▸ Material supplied
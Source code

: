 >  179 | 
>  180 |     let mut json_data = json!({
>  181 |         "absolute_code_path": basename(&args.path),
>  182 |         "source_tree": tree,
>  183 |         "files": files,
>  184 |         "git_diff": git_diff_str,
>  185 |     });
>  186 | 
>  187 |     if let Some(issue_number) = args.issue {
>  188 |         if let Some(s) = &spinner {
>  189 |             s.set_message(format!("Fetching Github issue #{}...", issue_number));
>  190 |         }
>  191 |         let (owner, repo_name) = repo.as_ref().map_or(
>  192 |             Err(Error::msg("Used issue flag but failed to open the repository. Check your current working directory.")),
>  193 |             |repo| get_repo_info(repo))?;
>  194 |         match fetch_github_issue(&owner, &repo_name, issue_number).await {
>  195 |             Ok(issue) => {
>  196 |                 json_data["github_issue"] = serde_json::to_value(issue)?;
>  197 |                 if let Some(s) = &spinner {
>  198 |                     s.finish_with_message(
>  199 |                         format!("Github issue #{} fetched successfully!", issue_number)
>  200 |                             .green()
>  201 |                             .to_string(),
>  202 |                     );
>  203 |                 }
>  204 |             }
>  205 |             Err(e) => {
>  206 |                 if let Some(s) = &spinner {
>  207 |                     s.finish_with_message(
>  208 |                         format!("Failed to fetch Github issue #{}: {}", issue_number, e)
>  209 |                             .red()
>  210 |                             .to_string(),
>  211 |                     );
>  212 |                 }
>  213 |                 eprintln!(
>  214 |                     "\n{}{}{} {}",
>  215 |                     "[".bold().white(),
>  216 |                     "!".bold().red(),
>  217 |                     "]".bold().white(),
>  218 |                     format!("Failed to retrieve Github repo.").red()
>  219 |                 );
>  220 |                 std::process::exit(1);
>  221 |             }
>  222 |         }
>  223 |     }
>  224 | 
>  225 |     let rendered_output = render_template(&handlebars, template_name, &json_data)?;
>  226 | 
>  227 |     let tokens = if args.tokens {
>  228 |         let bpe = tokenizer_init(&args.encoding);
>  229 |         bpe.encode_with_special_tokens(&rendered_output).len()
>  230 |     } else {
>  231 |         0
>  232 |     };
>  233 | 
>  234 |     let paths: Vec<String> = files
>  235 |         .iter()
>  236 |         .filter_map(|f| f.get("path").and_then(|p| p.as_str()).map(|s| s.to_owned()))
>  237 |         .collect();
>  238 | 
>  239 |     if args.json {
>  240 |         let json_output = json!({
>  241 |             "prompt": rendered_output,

▸ Problem to work on
For the string "bold", go through the entries above and copy each line where it occurs.

▸ Solution to this task
>  215 |                     "[".bold().white(),
>  216 |                     "!".bold().red(),
>  217 |                     "]".bold().white(),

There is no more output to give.